# [EXERCISE AIM]
Pick every line from the data below that contains the string "longtable" and copy it.

# [DATASET EXCERPTS]
::::::

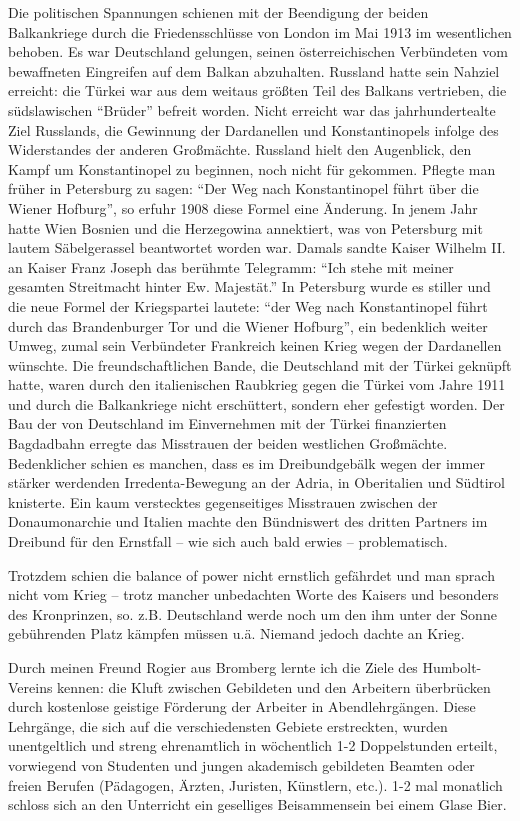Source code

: \documentclass[a5paper,pagesize,10pt,twoside=true]{scrbook}
\begin{document}
Die politischen Spannungen schienen mit der Beendigung der beiden Balkankriege durch die Friedensschlüsse von London im Mai 1913 im wesentlichen behoben. Es war Deutschland gelungen, seinen österreichischen Verbündeten vom bewaffneten Eingreifen auf dem Balkan abzuhalten. Russland hatte sein Nahziel erreicht: die Türkei war aus dem weitaus größten Teil des Balkans vertrieben, die südslawischen \enquote{Brüder} befreit worden. Nicht erreicht war das jahrhundertealte Ziel Russlands, die Gewinnung der Dardanellen und Konstantinopels infolge des Widerstandes der anderen Großmächte. Russland hielt den Augenblick, den Kampf um Konstantinopel zu beginnen, noch nicht für gekommen. Pflegte man früher in Petersburg zu sagen: \enquote{Der Weg nach Konstantinopel führt über die Wiener Hofburg}, so erfuhr 1908 diese Formel eine Änderung. In jenem Jahr hatte Wien Bosnien und die Herzegowina annektiert, was von Petersburg mit lautem Säbelgerassel beantwortet worden war. Damals sandte Kaiser Wilhelm II. an Kaiser Franz Joseph das berühmte Telegramm: \enquote{Ich stehe mit meiner gesamten Streitmacht hinter Ew. Majestät.} In Petersburg wurde es stiller und die neue Formel der Kriegspartei lautete: \enquote{der Weg nach Konstantinopel führt durch das Brandenburger Tor und die Wiener Hofburg}, ein bedenklich weiter Umweg, zumal sein Verbündeter Frankreich keinen Krieg wegen der Dardanellen wünschte. Die freundschaftlichen Bande, die Deutschland mit der Türkei geknüpft hatte, waren durch den italienischen Raubkrieg gegen die Türkei vom Jahre 1911 und durch die Balkankriege nicht erschüttert, sondern eher gefestigt worden. Der Bau der von Deutschland im Einvernehmen mit der Türkei finanzierten Bagdadbahn erregte das Misstrauen der beiden westlichen Großmächte. Bedenklicher schien es manchen, dass es im Dreibundgebälk wegen der immer stärker werdenden Irredenta-Bewegung an der Adria, in Oberitalien und Südtirol knisterte. Ein kaum verstecktes gegenseitiges Misstrauen zwischen der Donaumonarchie und Italien machte den Bündniswert des dritten Partners im Dreibund für den Ernstfall -- wie sich auch bald erwies -- problematisch.

Trotzdem schien die balance of power nicht ernstlich gefährdet und man sprach nicht vom Krieg -- trotz mancher unbedachten Worte des Kaisers und besonders des Kronprinzen, so. z.B. Deutschland werde noch um den ihm unter der Sonne gebührenden Platz kämpfen müssen u.ä. Niemand jedoch dachte an Krieg.

Durch meinen Freund Rogier aus Bromberg lernte ich die Ziele des Humbolt-Vereins kennen: die Kluft zwischen Gebildeten und den Arbeitern überbrücken durch kostenlose geistige Förderung der Arbeiter in Abendlehrgängen. Diese Lehrgänge, die sich auf die verschiedensten Gebiete erstreckten, wurden unentgeltlich und streng ehrenamtlich in wöchentlich 1-2 Doppelstunden erteilt, vorwiegend von Studenten und jungen akademisch gebildeten Beamten oder freien Berufen (Pädagogen, Ärzten, Juristen, Künstlern, etc.). 1-2 mal monatlich schloss sich an den Unterricht ein geselliges Beisammensein bei einem Glase Bier.
\end{document}
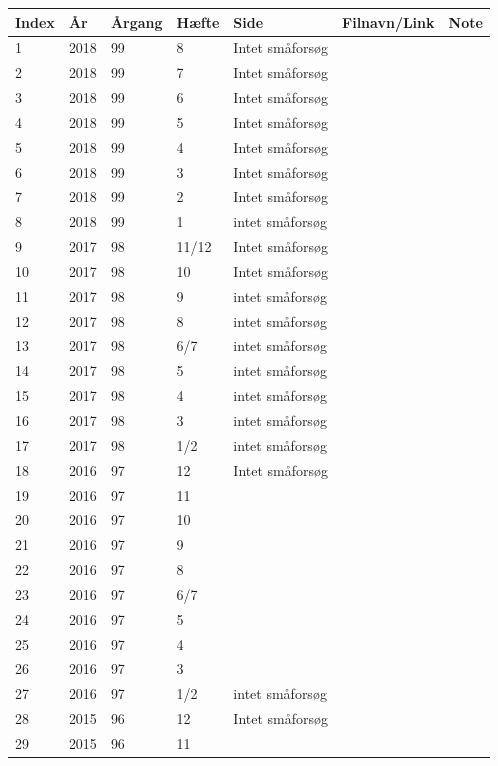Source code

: \begin{longtable}{ |l|l|l|l|l|l|l| }
Index & År & Årgang & Hæfte & Side & Filnavn/Link & Note \\
\hline
\endhead %
1 & 2018 & 99 & 8 & Intet småforsøg &  &  \\
2 & 2018 & 99 & 7 & Intet småforsøg &  &  \\
3 & 2018 & 99 & 6 & Intet småforsøg &  &  \\
4 & 2018 & 99 & 5 & Intet småforsøg &  &  \\
5 & 2018 & 99 & 4 & Intet småforsøg &  &  \\
6 & 2018 & 99 & 3 & Intet småforsøg &  &  \\
7 & 2018 & 99 & 2 & Intet småforsøg &  &  \\
8 & 2018 & 99 & 1 & intet småforsøg &  &  \\
9 & 2017 & 98 & 11/12 & Intet småforsøg &  &  \\
10 & 2017 & 98 & 10 & Intet småforsøg &  &  \\
11 & 2017 & 98 & 9 & intet småforsøg &  &  \\
12 & 2017 & 98 & 8 & intet småforsøg &  &  \\
13 & 2017 & 98 & 6/7 & intet småforsøg &  &  \\
14 & 2017 & 98 & 5 & intet småforsøg &  &  \\
15 & 2017 & 98 & 4 & intet småforsøg &  &  \\
16 & 2017 & 98 & 3 & intet småforsøg &  &  \\
17 & 2017 & 98 & 1/2 & intet småforsøg &  &  \\
18 & 2016 & 97 & 12 & Intet småforsøg &  &  \\
19 & 2016 & 97 & 11 &  &  &  \\
20 & 2016 & 97 & 10 &  &  &  \\
21 & 2016 & 97 & 9 &  &  &  \\
22 & 2016 & 97 & 8 &  &  &  \\
23 & 2016 & 97 & 6/7 &  &  &  \\
24 & 2016 & 97 & 5 &  &  &  \\
25 & 2016 & 97 & 4 &  &  &  \\
26 & 2016 & 97 & 3 &  &  &  \\
27 & 2016 & 97 & 1/2 & intet småforsøg &  &  \\
28 & 2015 & 96 & 12 & Intet småforsøg &  &  \\
29 & 2015 & 96 & 11 &  &  &  \\

\end{longtable}
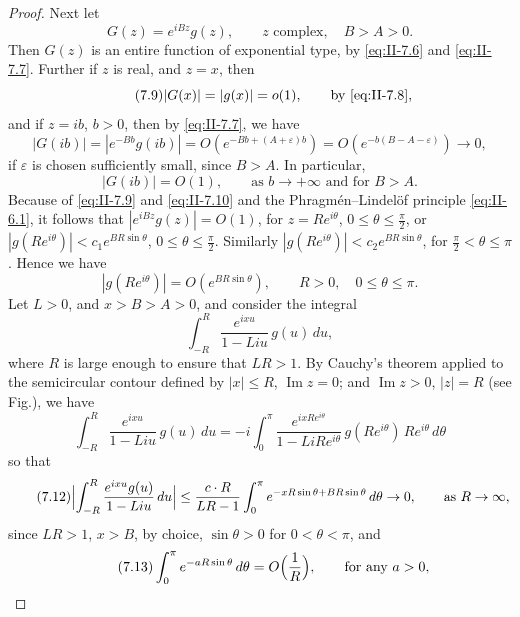 \begin{proof}
Next let
\begin{equation}\tag{7.8}\label{eq:II-7.8}
G(z)=e^{iBz}g(z),\qquad z\text{ complex},\quad B>A>0.
\end{equation}
Then $G(z)$ is an entire function of exponential type, by \eqref{eq:II-7.6} and \eqref{eq:II-7.7}. Further if $z$ is real, and $z=x$, then
\begin{equation}\tag{7.9}\label{eq:II-7.9}
|G(x)|=|g(x)|=o(1),\qquad\text{by \eqref{eq:II-7.8}},
\end{equation}
and if $z=ib$, $b>0$, then by \eqref{eq:II-7.7}, we have
\[
|G(ib)|=|e^{-Bb}g(ib)|=O(e^{-Bb+(A+\varepsilon)b})=O(e^{-b(B-A-\varepsilon)})\to 0,
\]
if $\varepsilon$ is chosen sufficiently small, since $B>A$. In particular,
\begin{equation}\tag{7.10}\label{eq:II-7.10}
|G(ib)|=O(1),\qquad\text{as }b\to+\infty\text{ and for }B>A.
\end{equation}
Because of \eqref{eq:II-7.9} and \eqref{eq:II-7.10} and the Phragm\'en--Lindel\"of principle \eqref{eq:II-6.1}, it follows that $|e^{iBz}g(z)|=O(1)$, for $z=Re^{i\theta}$, $0\le\theta\le\frac{\pi}{2}$, or $|g(Re^{i\theta})|<c_{1}e^{BR\sin\theta}$, $0\le\theta\le\frac{\pi}{2}$. Similarly $|g(Re^{i\theta})|<c_{2}e^{BR\sin\theta}$, for $\frac{\pi}{2}<\theta\le\pi$. Hence we have
\begin{equation}\tag{7.11}\label{eq:II-7.11}
|g(Re^{i\theta})|=O(e^{BR\sin\theta}),\qquad R>0,\quad 0\le\theta\le\pi.
\end{equation}
Let $L>0$, and $x>B>A>0$, and consider the integral
\[
\int_{-R}^{R}\frac{e^{ixu}}{1-Liu}\,g(u)\,du,
\]
where $R$ is large enough to ensure that $LR>1$. By Cauchy's theorem applied to the semicircular contour defined by $|x|\le R$, $\operatorname{Im}z=0$; and $\operatorname{Im}z>0$, $|z|=R$ (see Fig.), we have
\[
\int_{-R}^{R}\frac{e^{ixu}}{1-Liu}\,g(u)\,du
=-i\int_{0}^{\pi}\frac{e^{ixRe^{i\theta}}}{1-LiRe^{i\theta}}\,g(Re^{i\theta})\,Re^{i\theta}\,d\theta
\]
so that
\begin{equation}\tag{7.12}\label{eq:II-7.12}
\Bigl|\int_{-R}^{R}\frac{e^{ixu}g(u)}{1-Liu}\,du\Bigr|
\le\frac{c\cdot R}{LR-1}\int_{0}^{\pi}e^{-xR\sin\theta+B R\sin\theta}\,d\theta\to 0,\qquad\text{as }R\to\infty,
\end{equation}
since $LR>1$, $x>B$, by choice, $\sin\theta>0$ for $0<\theta<\pi$, and
\begin{equation}\tag{7.13}\label{eq:II-7.13}
\int_{0}^{\pi}e^{-aR\sin\theta}\,d\theta=O\Bigl(\frac{1}{R}\Bigr),\qquad\text{for any }a>0,
\end{equation}

\end{proof}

::::::

# [FINISHED EXERCISE]
: \begin{longtable}{ |l|l|l|l|l|l|l| }
\end{longtable}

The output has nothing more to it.